*What to produce*
Copying exactly, give the lines in the material below from the one with "- CSS - Utilizado" to the one with "- Javascript - Programming", ends included, and nothing besides.

*Source data*
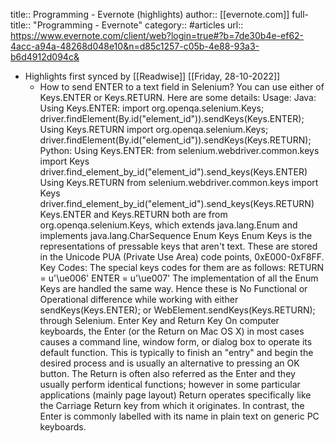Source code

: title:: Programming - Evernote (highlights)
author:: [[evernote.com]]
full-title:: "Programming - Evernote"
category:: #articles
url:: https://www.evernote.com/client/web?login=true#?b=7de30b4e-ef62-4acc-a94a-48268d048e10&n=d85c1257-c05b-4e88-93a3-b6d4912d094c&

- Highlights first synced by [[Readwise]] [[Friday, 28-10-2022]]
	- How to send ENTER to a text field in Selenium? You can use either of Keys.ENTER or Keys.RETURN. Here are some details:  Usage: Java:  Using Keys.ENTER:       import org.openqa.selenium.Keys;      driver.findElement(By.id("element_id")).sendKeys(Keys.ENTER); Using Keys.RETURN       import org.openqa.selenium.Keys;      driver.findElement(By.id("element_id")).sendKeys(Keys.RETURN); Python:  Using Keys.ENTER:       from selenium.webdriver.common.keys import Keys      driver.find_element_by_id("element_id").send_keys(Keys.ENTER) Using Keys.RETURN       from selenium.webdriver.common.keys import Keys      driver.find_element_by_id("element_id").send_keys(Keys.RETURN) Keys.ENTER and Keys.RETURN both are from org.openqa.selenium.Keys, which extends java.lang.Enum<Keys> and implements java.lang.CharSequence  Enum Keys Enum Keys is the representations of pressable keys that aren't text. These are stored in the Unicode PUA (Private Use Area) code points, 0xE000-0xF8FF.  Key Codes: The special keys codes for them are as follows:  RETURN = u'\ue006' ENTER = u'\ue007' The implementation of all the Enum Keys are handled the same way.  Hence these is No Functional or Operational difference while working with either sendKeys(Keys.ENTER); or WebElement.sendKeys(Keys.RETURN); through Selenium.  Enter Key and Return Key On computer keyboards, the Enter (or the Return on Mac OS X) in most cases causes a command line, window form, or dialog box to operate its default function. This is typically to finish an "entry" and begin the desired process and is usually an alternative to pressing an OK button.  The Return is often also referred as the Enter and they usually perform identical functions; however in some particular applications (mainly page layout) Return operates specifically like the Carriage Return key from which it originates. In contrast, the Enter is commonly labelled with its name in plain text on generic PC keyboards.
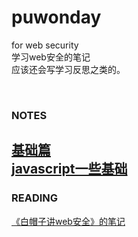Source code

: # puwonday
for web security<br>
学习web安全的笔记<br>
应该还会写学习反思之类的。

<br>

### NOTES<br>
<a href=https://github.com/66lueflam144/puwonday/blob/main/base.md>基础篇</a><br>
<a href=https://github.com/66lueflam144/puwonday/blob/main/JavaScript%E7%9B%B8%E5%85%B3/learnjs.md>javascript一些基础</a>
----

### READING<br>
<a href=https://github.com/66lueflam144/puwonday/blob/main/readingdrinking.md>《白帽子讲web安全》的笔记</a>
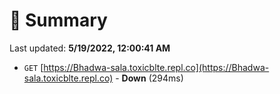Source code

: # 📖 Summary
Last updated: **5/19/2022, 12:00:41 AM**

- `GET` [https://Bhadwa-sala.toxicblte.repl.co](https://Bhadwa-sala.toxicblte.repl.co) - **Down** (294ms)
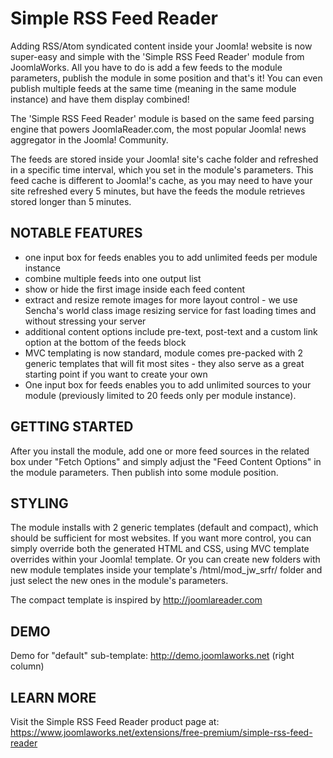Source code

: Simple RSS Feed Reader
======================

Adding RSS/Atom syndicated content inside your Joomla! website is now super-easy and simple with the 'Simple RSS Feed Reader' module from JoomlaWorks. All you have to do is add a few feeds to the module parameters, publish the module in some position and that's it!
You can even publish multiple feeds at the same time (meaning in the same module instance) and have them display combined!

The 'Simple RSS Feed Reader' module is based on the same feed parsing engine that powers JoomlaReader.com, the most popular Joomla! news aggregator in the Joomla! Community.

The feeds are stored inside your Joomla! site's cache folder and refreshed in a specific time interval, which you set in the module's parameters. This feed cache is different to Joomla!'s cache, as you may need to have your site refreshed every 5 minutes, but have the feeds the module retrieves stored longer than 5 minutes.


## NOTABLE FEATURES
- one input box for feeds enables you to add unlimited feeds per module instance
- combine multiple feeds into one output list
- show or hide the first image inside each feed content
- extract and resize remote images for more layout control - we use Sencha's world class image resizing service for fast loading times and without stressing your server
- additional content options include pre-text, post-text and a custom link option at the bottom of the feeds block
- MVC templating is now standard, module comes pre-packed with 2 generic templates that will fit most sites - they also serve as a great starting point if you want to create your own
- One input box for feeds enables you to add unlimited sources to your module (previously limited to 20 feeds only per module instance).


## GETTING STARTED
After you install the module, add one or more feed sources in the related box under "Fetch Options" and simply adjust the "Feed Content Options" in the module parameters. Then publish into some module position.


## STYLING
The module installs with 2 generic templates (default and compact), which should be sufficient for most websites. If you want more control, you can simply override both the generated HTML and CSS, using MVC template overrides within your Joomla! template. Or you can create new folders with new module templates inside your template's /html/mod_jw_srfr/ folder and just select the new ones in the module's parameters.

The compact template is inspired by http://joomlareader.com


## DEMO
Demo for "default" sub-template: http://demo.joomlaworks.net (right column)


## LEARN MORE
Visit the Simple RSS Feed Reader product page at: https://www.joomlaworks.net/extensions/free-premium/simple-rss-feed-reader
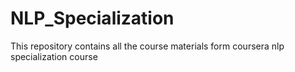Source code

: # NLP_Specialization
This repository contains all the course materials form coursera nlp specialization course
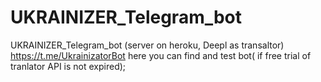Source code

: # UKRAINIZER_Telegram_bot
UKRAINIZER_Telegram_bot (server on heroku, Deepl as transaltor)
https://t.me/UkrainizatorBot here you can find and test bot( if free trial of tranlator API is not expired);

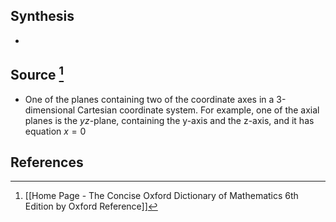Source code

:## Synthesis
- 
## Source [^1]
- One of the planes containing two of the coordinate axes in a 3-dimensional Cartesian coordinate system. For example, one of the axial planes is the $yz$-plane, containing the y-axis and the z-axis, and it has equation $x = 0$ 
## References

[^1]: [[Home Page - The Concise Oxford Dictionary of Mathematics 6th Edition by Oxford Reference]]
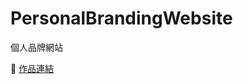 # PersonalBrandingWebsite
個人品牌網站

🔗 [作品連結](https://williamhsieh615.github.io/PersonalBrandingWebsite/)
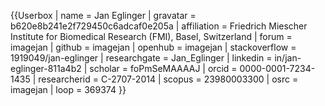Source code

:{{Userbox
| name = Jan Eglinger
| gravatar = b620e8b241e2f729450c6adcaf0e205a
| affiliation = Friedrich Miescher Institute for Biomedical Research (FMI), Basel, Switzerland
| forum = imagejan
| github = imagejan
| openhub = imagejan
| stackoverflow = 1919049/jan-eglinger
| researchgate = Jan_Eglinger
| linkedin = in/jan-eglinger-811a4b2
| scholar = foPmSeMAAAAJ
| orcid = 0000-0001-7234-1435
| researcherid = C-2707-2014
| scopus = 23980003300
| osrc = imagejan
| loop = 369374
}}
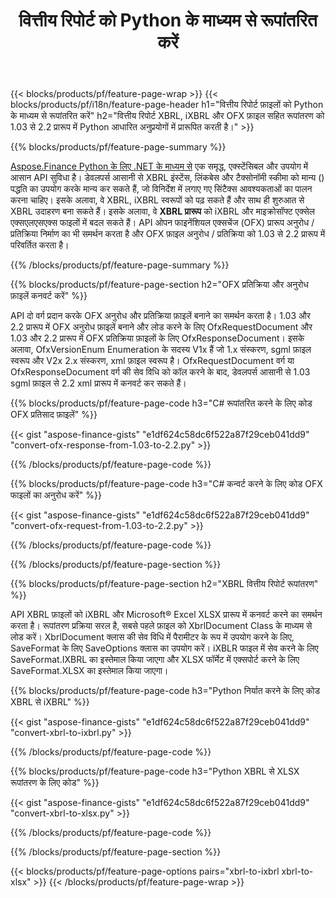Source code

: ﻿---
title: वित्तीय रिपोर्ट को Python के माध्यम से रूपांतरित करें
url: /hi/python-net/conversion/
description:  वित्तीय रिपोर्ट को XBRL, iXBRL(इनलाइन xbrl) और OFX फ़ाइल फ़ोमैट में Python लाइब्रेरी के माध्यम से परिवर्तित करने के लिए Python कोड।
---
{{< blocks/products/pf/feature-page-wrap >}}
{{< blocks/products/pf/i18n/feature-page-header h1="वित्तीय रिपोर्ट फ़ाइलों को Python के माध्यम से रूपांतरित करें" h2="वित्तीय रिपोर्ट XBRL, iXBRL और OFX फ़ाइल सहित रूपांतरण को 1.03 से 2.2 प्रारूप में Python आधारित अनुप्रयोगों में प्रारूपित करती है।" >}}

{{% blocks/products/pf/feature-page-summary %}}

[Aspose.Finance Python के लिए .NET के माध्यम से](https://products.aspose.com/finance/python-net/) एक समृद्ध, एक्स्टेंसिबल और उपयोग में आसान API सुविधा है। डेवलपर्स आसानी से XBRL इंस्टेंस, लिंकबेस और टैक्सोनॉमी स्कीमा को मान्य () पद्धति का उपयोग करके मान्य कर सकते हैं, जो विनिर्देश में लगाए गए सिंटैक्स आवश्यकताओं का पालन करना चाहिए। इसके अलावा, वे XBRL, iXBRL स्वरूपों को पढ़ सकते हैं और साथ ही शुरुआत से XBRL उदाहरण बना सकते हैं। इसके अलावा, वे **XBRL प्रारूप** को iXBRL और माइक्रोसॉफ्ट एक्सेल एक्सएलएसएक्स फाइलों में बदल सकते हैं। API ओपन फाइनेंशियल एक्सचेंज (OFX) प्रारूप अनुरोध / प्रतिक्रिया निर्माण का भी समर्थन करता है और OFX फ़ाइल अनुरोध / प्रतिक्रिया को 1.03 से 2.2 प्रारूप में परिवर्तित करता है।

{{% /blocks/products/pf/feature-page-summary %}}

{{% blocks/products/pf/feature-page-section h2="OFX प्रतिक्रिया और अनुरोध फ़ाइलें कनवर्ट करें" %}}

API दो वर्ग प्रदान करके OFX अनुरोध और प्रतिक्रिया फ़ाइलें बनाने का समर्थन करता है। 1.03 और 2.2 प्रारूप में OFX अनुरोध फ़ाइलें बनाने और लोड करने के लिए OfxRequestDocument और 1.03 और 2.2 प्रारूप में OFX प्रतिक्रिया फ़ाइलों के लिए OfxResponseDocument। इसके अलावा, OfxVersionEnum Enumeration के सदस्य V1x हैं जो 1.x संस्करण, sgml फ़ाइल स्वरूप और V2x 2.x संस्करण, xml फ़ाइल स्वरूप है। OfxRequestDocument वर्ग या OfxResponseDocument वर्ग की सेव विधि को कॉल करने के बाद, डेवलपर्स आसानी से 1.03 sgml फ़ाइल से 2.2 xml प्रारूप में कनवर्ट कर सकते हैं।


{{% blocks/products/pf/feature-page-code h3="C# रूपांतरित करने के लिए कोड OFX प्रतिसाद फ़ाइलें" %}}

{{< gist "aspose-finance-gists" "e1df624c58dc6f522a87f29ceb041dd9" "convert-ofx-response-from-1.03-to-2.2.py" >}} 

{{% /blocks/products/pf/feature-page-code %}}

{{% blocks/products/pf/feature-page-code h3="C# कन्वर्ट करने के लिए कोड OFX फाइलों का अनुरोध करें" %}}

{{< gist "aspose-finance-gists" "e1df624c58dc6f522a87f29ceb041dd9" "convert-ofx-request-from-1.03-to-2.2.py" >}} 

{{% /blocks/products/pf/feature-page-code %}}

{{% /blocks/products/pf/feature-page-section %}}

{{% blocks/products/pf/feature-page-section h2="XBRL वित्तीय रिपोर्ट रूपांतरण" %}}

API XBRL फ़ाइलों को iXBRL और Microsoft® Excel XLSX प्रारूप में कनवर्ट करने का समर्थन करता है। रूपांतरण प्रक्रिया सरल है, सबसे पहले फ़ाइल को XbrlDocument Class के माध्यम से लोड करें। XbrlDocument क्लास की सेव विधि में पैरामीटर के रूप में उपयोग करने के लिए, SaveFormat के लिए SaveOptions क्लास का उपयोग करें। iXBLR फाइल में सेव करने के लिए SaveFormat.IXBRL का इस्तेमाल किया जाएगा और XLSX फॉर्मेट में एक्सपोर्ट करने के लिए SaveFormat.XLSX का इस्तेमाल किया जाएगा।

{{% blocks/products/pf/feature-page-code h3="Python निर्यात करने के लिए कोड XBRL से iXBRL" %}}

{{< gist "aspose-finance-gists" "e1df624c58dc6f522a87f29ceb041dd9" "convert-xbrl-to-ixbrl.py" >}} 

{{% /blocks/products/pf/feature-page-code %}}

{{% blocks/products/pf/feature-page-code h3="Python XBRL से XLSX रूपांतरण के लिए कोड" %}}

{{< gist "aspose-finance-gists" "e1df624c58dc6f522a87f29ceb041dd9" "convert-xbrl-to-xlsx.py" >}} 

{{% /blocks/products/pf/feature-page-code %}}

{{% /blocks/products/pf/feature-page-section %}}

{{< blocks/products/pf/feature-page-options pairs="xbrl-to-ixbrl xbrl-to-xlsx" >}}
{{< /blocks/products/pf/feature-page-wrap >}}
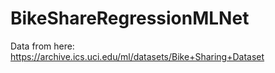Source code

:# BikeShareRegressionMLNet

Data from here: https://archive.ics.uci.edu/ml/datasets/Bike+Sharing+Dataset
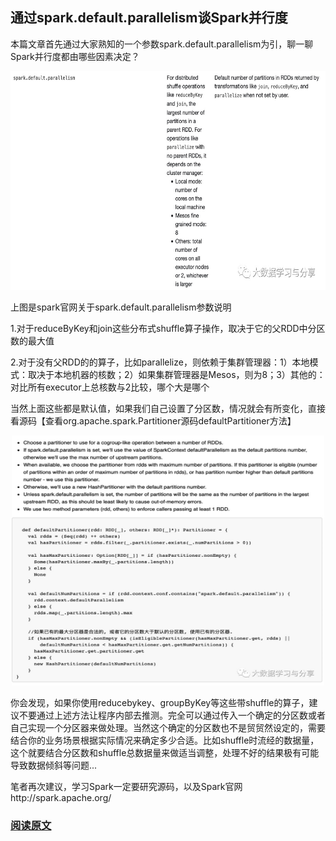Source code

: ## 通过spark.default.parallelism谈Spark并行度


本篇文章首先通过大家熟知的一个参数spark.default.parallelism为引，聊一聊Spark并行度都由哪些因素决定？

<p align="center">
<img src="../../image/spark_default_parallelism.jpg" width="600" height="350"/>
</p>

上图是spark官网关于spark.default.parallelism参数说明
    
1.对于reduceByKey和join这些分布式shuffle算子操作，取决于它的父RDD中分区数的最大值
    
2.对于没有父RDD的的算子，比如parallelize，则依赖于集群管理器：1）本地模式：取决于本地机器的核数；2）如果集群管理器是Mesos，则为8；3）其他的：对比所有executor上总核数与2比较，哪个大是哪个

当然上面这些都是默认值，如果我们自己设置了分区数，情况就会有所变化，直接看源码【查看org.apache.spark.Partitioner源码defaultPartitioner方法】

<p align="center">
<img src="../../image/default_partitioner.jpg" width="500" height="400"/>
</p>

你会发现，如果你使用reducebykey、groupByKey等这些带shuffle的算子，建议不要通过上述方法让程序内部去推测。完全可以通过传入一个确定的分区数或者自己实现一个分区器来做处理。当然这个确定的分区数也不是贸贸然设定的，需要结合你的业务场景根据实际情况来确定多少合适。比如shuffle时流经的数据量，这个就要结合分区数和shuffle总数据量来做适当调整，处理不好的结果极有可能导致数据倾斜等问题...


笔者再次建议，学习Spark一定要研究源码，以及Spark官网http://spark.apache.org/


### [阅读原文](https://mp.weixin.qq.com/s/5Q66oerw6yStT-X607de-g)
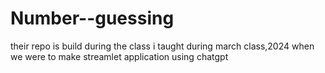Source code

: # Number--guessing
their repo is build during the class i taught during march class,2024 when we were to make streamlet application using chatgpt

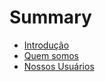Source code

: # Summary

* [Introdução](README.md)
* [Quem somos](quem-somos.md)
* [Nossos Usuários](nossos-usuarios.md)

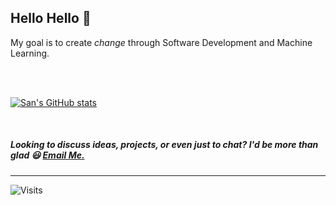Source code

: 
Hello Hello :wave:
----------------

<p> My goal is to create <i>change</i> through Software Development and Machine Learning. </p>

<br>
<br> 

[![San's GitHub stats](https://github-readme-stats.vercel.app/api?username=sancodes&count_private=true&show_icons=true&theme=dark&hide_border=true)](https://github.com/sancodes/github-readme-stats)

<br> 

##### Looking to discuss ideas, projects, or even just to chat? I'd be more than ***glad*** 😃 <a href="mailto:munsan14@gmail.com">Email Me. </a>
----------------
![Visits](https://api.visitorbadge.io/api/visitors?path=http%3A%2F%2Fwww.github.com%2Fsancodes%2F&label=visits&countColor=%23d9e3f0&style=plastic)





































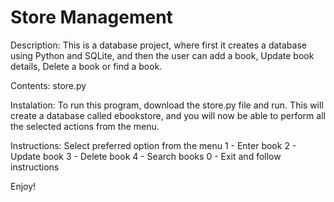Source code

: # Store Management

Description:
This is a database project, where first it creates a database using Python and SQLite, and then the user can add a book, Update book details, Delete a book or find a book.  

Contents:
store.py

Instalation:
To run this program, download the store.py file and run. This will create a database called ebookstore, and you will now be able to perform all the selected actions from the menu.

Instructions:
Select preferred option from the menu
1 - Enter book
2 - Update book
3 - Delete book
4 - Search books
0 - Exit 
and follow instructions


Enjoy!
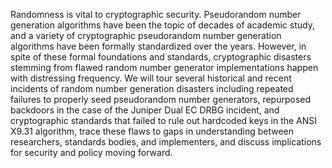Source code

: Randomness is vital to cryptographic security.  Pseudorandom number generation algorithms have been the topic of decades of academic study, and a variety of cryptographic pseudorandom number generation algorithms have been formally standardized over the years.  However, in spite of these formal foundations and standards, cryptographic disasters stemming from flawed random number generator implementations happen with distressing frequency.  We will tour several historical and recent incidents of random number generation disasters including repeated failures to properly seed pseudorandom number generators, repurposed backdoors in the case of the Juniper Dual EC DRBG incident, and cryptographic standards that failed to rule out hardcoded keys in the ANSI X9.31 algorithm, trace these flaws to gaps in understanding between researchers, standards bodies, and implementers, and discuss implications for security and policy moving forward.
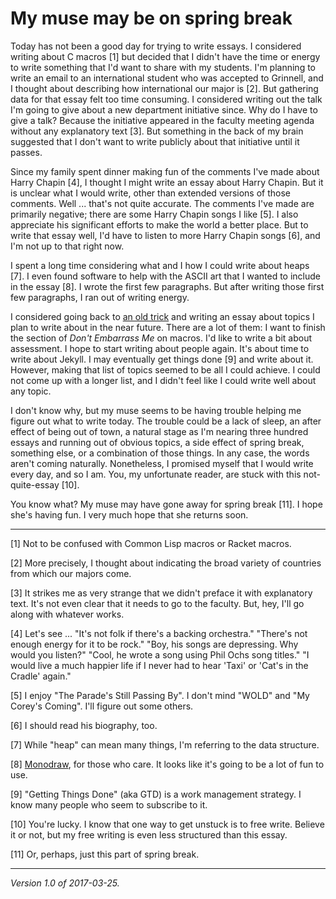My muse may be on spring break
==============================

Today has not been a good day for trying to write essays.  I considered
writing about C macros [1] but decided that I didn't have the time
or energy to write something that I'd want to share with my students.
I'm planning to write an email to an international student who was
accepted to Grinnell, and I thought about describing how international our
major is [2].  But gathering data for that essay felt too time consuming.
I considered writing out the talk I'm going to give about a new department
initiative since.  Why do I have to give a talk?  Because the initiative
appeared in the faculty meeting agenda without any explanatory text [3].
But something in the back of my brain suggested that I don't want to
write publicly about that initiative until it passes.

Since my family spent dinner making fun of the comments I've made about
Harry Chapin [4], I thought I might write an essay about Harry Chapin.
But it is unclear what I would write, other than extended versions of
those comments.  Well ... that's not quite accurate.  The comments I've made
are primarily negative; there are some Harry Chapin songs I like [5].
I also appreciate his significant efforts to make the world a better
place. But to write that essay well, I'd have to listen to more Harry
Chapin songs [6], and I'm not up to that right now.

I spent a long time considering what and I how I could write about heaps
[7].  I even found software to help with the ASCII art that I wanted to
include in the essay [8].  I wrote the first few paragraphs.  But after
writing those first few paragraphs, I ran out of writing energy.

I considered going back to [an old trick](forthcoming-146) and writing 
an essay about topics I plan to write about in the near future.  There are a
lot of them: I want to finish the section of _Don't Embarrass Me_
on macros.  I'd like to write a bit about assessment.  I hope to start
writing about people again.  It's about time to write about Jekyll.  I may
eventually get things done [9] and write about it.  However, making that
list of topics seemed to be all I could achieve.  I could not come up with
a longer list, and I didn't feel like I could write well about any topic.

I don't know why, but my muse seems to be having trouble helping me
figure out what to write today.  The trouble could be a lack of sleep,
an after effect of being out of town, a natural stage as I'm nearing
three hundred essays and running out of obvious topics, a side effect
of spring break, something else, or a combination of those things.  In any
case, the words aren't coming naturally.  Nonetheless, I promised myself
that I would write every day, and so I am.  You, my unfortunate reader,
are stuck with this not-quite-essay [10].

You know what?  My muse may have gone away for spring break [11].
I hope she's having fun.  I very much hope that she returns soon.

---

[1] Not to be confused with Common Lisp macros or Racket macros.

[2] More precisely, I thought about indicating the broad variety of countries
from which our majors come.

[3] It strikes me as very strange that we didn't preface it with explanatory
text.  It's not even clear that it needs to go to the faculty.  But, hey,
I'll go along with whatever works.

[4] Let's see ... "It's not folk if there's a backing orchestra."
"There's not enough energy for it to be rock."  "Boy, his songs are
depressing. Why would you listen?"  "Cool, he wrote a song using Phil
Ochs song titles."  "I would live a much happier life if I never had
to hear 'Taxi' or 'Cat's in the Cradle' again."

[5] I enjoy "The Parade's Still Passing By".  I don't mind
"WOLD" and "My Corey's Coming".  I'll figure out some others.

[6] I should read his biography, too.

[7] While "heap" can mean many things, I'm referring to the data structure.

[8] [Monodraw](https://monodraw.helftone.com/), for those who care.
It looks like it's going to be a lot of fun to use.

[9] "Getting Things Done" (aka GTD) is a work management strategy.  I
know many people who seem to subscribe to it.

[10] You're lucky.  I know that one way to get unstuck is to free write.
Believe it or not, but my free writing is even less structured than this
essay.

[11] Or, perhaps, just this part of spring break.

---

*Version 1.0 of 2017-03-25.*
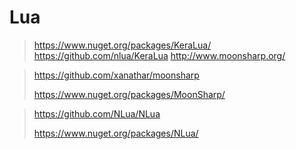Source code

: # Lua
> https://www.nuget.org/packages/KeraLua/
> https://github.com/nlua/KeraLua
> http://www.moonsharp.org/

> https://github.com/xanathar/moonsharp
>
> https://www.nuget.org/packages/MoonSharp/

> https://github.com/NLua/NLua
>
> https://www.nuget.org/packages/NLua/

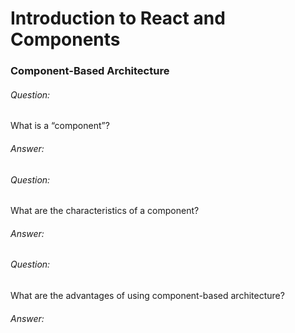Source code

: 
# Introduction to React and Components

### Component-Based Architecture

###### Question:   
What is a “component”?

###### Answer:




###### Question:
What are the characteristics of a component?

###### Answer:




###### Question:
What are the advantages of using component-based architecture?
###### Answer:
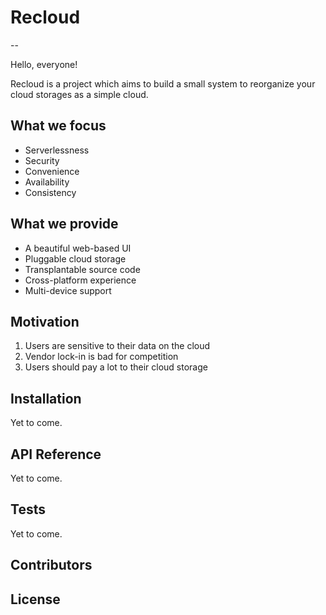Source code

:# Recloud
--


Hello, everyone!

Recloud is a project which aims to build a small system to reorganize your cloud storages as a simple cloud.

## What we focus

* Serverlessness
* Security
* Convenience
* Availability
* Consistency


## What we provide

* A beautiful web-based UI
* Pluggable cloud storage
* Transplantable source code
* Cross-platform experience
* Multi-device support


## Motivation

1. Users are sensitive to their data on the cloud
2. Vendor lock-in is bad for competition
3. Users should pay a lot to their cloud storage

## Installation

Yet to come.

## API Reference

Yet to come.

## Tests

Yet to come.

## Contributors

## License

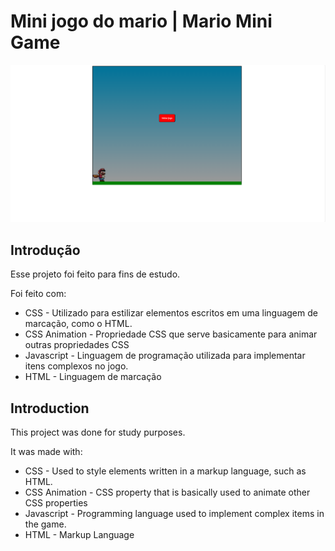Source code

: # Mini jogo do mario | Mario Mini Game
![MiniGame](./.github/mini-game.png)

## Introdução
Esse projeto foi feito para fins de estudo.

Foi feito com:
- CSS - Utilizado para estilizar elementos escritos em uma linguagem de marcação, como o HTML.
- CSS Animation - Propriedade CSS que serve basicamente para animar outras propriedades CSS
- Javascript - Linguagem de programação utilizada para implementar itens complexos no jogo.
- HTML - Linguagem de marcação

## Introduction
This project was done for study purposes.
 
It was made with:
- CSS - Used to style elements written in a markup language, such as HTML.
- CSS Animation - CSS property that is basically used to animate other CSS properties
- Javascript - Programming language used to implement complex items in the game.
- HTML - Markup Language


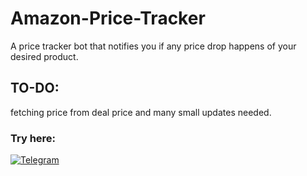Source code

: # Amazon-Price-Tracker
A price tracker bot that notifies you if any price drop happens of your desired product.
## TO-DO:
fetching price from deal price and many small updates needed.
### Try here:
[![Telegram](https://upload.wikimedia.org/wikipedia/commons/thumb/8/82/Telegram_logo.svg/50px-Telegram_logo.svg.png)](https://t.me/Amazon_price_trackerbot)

*Reply*
- CSS - Utilizado para estilizar elementos escritos em uma linguagem de marcação, como o HTML.
- CSS Animation - Propriedade CSS que serve basicamente para animar outras propriedades CSS
- Javascript - Linguagem de programação utilizada para implementar itens complexos no jogo.
- HTML - Linguagem de marcação

## Introduction
This project was done for study purposes.
 
It was made with:
- CSS - Used to style elements written in a markup language, such as HTML.
- CSS Animation - CSS property that is basically used to animate other CSS properties
- Javascript - Programming language used to implement complex items in the game.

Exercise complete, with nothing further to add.